- [Work instructions]: Which lines belong in your copy? Those from the start of the data through the line with "- e_v$ позиций.\\", exactly as written, without any pictures.

- [Dataset content]:
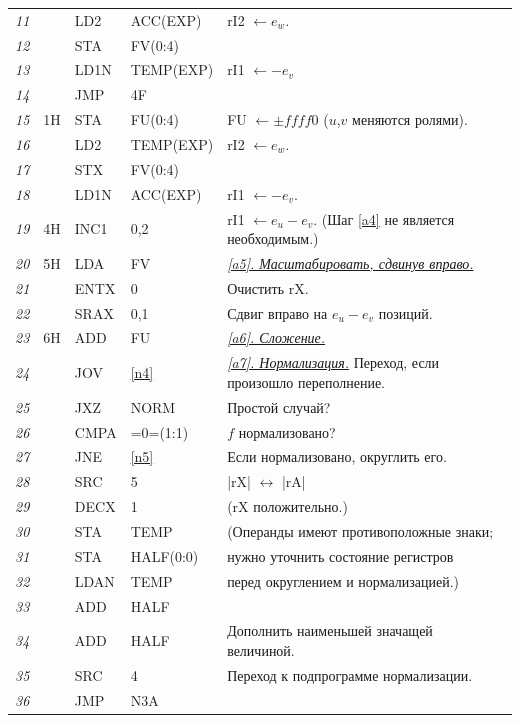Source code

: \begin{longtable}{l l l l l}
\textit{11}	& & LD2 & ACC(EXP) & rI2 $\leftarrow e_w$.\\
\textit{12}	& & STA & FV(0:4) &\\	
\textit{13}	& & LD1N & TEMP(EXP) & rI1 $\leftarrow -e_v$\\
\textit{14}	& & JMP & 4F &\\	
\textit{15} & 1H & STA & FU(0:4) & FU $\leftarrow \pm f f f f 0$ ($u$,$v$ меняются ролями).\\
\textit{16} & & LD2 & TEMP(EXP) & rI2 $\leftarrow e_w$.\\
\textit{17} & & STX & FV(0:4) &\\	
\textit{18}	& & LD1N & ACC(EXP) & rI1 $\leftarrow -e_v$.\\
\textit{19} & 4H & INC1 & 0,2 & rI1 $\leftarrow e_u - e_v$. (Шаг \ref{a4} не является необходимым.)\\
\textit{20} & 5H & LDA & FV & \underline{\textit{\ref{a5}. Масштабировать, сдвинув вправо.}}\\
\textit{21}	& & ENTX & 0 & Очистить rX.\\
\textit{22} & & SRAX & 0,1 & Сдвиг вправо на $e_u - e_v$ позиций.\\
\textit{23} & 6H & ADD & FU & \underline{\textit{\ref{a6}. Сложение.}}\\
\textit{24}	& & JOV & \ref{n4} & \underline{\textit{\ref{a7}. Нормализация.}} Переход, если произошло переполнение.\\
\textit{25}	& & JXZ & NORM & Простой случай?\\
\textit{26}	& & CMPA & =0=(1:1) & $f$ нормализовано?\\
\textit{27}	& & JNE & \ref{n5} & Если нормализовано, округлить его.\\
\textit{28}	& & SRC & 5 & |rX| $\leftrightarrow$ |rA|\\
\textit{29}	& & DECX & 1 & (rX положительно.)\\
\textit{30}	& & STA & TEMP & (Операнды имеют противоположные знаки;\\
\textit{31}	& & STA & HALF(0:0) & нужно уточнить состояние регистров\\
\textit{32}	& & LDAN & TEMP & перед округлением и нормализацией.)\\
\textit{33}	& & ADD & HALF &\\	
\textit{34}	& & ADD & HALF & Дополнить наименьшей значащей величиной.\\
\textit{35} & & SRC & 4 & Переход к подпрограмме нормализации.\\
\textit{36}	& & JMP & N3A & \\	

\end{longtable}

- [Solution below]:
Source code

: \begin{longtable}{l l l l l}
\textit{11}	& & LD2 & ACC(EXP) & rI2 $\leftarrow e_w$.\\
\textit{12}	& & STA & FV(0:4) &\\	
\textit{13}	& & LD1N & TEMP(EXP) & rI1 $\leftarrow -e_v$\\
\textit{14}	& & JMP & 4F &\\	
\textit{15} & 1H & STA & FU(0:4) & FU $\leftarrow \pm f f f f 0$ ($u$,$v$ меняются ролями).\\
\textit{16} & & LD2 & TEMP(EXP) & rI2 $\leftarrow e_w$.\\
\textit{17} & & STX & FV(0:4) &\\	
\textit{18}	& & LD1N & ACC(EXP) & rI1 $\leftarrow -e_v$.\\
\textit{19} & 4H & INC1 & 0,2 & rI1 $\leftarrow e_u - e_v$. (Шаг \ref{a4} не является необходимым.)\\
\textit{20} & 5H & LDA & FV & \underline{\textit{\ref{a5}. Масштабировать, сдвинув вправо.}}\\
\textit{21}	& & ENTX & 0 & Очистить rX.\\
\textit{22} & & SRAX & 0,1 & Сдвиг вправо на $e_u - e_v$ позиций.\\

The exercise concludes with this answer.